He still goes mad for Kuai Liang. Breathes in his scent. Digs nails into his back—desperate, as if for the last time. Who knows. Perhaps it is. 

One day, Kuai Liang will leave. But Hanzo can't let him go. Even though he knows it's selfish. Wrong. But he can't do otherwise. 

He doesn't look him in the eyes. Doesn't drink the coffee he makes for him. Because if he remembers—how it used to be—he'll break. 

He stays silent when Kuai Liang worries over him. Silent about his own concern. Silent when managers laugh—as if it doesn't concern him in the slightest. As if he hears nothing at all. 

"Look, he's staring at the boss again. Not the favorite anymore? One-sided adoration is pathetic. He used to be special. Now he's just like everyone else."

Hanzo's voice cuts through coldly, startling the gossips who hadn't noticed his presence:

"I don't have favorites. Only professionals."

And it's true. Kuai Liang is a master of his craft. Flawless. 

Hanzo no longer speaks words of tenderness, compliments, love. He can't. Simply can't. He pulls away when Kuai Liang gets too close. Maintains his distance. 

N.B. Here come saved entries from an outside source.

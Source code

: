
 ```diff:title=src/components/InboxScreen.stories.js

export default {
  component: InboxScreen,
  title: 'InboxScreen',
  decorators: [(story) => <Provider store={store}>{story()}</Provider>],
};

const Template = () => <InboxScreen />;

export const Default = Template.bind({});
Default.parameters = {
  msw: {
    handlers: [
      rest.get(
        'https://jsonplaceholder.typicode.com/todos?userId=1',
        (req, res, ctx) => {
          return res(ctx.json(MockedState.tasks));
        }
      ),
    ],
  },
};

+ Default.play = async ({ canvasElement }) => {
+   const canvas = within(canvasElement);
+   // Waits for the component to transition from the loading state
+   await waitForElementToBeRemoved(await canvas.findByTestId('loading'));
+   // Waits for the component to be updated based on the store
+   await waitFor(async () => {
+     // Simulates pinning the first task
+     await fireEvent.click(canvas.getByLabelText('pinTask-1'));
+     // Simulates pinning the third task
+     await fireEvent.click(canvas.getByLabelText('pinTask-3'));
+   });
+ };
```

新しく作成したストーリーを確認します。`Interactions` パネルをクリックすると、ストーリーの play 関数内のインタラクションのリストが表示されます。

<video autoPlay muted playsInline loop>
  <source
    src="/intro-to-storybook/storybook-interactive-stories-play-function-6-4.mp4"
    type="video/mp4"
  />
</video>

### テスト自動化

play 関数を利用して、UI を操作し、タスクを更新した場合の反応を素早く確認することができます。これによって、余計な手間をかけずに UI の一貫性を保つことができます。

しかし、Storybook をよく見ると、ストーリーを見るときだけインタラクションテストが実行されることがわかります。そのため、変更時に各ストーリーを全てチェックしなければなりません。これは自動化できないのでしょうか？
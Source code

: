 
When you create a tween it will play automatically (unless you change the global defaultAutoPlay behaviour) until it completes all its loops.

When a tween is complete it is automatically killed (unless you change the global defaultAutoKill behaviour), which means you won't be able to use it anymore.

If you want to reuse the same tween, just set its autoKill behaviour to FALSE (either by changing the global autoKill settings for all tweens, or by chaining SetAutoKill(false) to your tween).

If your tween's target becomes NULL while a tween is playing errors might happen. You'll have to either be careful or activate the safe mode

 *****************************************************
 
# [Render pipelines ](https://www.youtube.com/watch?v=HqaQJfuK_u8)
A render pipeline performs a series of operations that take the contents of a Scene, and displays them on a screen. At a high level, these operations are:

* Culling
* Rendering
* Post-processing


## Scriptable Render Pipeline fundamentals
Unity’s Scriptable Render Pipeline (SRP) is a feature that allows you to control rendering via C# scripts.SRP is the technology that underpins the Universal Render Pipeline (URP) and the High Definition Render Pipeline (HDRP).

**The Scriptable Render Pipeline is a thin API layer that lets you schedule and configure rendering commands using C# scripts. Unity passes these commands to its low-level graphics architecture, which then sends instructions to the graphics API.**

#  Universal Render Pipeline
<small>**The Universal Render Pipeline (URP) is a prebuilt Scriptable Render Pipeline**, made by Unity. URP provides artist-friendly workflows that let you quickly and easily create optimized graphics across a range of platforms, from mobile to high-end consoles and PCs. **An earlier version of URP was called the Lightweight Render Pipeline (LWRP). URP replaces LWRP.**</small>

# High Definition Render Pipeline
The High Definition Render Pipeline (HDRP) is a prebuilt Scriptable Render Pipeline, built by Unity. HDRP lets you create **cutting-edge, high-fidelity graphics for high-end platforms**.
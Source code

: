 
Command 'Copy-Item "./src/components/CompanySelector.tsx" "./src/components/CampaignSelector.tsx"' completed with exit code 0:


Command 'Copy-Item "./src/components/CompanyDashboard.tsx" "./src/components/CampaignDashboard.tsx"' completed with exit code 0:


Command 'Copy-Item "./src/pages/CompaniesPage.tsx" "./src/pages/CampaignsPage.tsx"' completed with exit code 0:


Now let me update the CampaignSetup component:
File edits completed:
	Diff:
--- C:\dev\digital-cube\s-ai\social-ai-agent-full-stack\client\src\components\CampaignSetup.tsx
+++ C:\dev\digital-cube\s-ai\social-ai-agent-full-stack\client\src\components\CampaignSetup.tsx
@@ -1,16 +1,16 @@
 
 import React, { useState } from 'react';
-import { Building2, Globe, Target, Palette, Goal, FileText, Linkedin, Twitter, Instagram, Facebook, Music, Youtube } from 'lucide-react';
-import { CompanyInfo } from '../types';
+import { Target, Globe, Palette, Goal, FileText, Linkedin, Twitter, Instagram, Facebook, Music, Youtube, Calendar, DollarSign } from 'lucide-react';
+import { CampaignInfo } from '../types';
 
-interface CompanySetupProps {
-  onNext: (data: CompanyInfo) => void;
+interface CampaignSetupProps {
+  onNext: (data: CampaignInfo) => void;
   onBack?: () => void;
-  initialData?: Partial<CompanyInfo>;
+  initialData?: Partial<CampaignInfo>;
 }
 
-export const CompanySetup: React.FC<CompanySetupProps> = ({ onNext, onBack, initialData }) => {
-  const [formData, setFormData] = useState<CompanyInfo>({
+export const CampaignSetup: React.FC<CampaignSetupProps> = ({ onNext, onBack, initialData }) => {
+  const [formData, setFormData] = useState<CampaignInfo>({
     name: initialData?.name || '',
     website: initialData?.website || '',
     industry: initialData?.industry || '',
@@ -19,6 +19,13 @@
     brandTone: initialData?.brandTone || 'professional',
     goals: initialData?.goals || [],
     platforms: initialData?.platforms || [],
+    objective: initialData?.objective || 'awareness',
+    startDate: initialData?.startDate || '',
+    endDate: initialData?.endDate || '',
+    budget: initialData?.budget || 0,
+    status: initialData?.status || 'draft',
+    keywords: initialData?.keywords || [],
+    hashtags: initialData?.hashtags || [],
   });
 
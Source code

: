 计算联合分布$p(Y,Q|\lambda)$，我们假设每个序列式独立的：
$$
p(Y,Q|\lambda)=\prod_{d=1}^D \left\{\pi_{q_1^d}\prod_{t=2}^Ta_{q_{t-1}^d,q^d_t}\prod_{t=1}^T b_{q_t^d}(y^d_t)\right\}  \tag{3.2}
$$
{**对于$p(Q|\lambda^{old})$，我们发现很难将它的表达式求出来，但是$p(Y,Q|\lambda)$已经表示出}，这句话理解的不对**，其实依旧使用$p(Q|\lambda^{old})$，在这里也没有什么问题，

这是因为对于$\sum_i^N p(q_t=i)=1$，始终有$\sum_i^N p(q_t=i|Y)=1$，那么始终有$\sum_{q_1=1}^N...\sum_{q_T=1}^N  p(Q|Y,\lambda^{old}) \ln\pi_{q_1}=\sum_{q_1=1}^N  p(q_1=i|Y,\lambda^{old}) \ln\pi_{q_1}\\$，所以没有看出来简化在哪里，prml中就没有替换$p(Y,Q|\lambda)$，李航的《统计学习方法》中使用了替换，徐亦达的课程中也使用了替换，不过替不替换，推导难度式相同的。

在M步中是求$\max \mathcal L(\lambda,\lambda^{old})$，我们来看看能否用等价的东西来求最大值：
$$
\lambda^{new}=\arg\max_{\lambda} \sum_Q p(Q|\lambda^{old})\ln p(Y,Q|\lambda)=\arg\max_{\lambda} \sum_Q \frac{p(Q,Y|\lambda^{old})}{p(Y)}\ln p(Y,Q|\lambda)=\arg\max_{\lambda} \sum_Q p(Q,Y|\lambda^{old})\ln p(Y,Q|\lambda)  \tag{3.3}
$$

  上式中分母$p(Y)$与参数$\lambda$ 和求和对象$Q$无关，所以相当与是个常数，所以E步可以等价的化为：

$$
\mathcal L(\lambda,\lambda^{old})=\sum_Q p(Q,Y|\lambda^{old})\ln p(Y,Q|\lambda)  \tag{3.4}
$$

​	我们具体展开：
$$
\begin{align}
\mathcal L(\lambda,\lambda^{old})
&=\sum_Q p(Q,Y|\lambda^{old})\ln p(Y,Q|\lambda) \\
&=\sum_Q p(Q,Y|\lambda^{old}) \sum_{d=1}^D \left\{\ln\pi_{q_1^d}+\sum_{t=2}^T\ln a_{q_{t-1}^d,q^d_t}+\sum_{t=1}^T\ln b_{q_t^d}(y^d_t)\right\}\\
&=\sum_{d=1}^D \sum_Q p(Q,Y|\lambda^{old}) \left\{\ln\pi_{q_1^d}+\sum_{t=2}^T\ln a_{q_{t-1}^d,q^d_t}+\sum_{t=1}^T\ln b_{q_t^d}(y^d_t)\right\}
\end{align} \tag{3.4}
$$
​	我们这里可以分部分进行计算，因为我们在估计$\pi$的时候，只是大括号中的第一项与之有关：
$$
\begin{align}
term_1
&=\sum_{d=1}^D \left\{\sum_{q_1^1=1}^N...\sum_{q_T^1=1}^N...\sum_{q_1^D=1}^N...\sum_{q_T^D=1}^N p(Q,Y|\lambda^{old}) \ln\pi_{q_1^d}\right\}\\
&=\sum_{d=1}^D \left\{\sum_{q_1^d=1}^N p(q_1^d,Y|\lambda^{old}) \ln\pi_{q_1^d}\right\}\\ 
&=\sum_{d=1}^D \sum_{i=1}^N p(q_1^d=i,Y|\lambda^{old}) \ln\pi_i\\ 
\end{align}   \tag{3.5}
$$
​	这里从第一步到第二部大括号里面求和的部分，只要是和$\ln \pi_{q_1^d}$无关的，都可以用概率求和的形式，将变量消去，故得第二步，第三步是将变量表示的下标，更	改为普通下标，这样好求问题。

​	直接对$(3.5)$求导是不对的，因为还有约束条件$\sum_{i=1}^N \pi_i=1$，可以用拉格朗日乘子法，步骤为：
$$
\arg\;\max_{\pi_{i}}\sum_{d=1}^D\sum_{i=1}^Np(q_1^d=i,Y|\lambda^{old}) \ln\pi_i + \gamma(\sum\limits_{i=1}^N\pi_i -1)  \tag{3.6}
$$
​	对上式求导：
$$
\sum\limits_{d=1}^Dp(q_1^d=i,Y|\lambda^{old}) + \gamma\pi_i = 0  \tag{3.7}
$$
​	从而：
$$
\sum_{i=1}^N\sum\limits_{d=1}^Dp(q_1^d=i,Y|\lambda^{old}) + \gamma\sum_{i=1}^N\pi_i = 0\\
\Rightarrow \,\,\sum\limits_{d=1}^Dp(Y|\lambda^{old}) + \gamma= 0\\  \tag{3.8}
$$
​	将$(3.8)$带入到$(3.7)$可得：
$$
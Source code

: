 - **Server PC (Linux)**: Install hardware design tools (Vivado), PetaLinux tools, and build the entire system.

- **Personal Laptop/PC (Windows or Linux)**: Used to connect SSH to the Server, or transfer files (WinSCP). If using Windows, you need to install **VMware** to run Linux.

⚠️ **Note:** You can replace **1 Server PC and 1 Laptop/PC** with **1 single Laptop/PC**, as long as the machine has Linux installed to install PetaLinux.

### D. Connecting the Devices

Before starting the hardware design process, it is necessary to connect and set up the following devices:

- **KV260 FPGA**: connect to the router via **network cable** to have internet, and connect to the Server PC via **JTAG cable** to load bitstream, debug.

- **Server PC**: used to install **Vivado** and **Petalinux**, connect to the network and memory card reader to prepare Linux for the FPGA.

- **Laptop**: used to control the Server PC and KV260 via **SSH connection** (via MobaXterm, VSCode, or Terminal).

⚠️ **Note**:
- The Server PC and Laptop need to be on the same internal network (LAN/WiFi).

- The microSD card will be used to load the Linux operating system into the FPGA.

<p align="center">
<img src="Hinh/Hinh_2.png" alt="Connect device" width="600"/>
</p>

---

Everything shattered three years ago. Split into before and after. Back then, Hanzo was ready to abandon it all. Reckless in his devotion, in his worship. He'd seat Kuai Liang beside him at events, brush his hand, grip his elbow—even with eyes watching. Walked him to the metro station. Couldn't tear his gaze away. Couldn't stop saying "you're beautiful". Caught every flustered glance, every blush, pressed Kuai Liang's palm to his own feverish heartbeat—beating for him. Kuai Liang warned him. Hanzo didn't give a damn. 

Nothing else mattered—except that Kuai Liang loved him. That Kuai Liang belonged to him. He was ready to give him everything. His entire self. The whole world. Just to keep them together. 

He went to his father. Ready to relinquish his authority, knowing full well he'd be called disgraceful. Ready. To negotiate, to draft a plan that would leave no party aggrieved. To present rational arguments. To propose ways to mitigate the scandal. To find compromise. To renounce everything without regret. 

But his father merely rose slowly, walked to the desk drawer, and took out photographs. Dozens of photographs. And laid them out—deliberately, meticulously—one after another filling the glassy darkness. 

For a fleeting moment, Hanzo wanted to shatter that glass into splinters, into smithereens, with a crystalline chime—just to conceal those photos, to hide them from prying eyes. 

"I know," said his father. "I know everything. We all know. Have known for a long time. Your mother. Your... wife. About Kuai Liang. About what he is to you. Who he is to you."

There he was—his lover—everywhere. Unaware he was being watched. On the street. Near his home. At work. Everywhere. 

"They know? Then why...?" His voice breaks. 

His wife—smiling, polite—as if nothing happened. Turning a blind eye to his absences. Never questioning where he was, what he was doing, how he was—

Back then, ten years ago when they married. And now. Nothing's really changed. 

He never cheated on her before meeting Kuai Liang. Never saw the point. Back then, he saw life as a predetermined path to follow precisely: family business, marriage, a child. 

At twelve, he began learning the processes his father knew. At twenty-two, he married. That same year, by its end, he became a father. 

He burned holes into the table with his gaze—as if hoping to pierce through it. Reduce it to ashes. 

His mother. His father. They all knew. They all stayed silent. Waiting for the right moment. 

"You may love whoever you wish. I won't forbid it," his father says calmly. "But only if you bring no shame to my lineage, to my legacy. You are my only son. I won't allow you to destroy what our ancestors built."

"See him if you must—we will endure this... weakness. But only so long as there are no rumors. If people begin to speak of your relationship, if anything leaks to the press, if you leave for him and cause a scandal—know there will be consequences. I'm merely warning you."

"I have connections. Certain... arrangements. If you expose yourself, if rumors are substantiated—your Kuai Liang will die."

"I forbid nothing. The responsibility rests entirely on you. Even after my death, those who know will keep watch."

"Let Kuai Liang remain your employee. Keep sharing his bed if you desire. But do not neglect your duty. Remember who you are. Maintain the façade."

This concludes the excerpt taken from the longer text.